* Problem details
Of all the lines below, return only those starting with the line holding "git clone ____" and going on through the line holding "Если Pycharm не", exactly as written.

(Stored data entries)
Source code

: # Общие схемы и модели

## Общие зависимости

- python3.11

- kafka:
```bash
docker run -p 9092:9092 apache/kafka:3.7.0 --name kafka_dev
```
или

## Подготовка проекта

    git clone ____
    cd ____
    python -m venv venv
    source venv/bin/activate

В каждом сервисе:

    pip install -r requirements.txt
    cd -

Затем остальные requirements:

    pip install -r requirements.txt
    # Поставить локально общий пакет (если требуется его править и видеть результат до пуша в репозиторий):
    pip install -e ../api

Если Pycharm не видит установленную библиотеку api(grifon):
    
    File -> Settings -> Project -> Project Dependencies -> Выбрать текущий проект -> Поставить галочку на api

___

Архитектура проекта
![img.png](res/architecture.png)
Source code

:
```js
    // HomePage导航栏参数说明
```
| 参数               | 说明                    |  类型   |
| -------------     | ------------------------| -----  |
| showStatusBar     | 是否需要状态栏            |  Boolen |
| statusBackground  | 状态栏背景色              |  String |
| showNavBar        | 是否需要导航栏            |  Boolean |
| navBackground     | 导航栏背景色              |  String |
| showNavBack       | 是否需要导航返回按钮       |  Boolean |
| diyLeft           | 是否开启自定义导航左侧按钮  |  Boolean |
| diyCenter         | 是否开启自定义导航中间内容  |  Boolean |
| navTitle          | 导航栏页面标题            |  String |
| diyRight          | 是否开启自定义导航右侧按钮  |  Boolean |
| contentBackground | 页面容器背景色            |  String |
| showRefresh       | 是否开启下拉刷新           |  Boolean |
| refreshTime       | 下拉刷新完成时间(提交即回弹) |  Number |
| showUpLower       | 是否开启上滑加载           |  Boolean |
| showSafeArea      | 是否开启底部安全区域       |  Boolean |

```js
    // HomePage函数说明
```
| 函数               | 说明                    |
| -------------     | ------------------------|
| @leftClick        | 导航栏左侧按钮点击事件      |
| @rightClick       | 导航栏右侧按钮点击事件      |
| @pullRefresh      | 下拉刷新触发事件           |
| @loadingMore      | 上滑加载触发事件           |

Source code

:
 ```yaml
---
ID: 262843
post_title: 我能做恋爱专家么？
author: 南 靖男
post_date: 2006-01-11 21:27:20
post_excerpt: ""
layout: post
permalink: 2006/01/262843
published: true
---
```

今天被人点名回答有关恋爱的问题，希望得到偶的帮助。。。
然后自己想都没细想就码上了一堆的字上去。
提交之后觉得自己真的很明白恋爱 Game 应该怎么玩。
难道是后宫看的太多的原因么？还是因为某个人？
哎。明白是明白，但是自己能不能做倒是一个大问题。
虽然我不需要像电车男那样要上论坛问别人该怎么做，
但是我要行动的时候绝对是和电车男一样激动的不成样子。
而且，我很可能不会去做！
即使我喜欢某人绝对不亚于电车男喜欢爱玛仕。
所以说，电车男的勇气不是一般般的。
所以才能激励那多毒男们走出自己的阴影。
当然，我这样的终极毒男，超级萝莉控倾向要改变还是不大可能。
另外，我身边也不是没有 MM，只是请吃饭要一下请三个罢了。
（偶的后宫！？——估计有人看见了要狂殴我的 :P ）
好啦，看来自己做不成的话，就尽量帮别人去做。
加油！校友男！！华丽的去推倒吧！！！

* Written solution
    git clone ____
    cd ____
    python -m venv venv
    source venv/bin/activate

В каждом сервисе:

    pip install -r requirements.txt
    cd -

Затем остальные requirements:

    pip install -r requirements.txt
    # Поставить локально общий пакет (если требуется его править и видеть результат до пуша в репозиторий):
    pip install -e ../api

Если Pycharm не видит установленную библиотеку api(grifon):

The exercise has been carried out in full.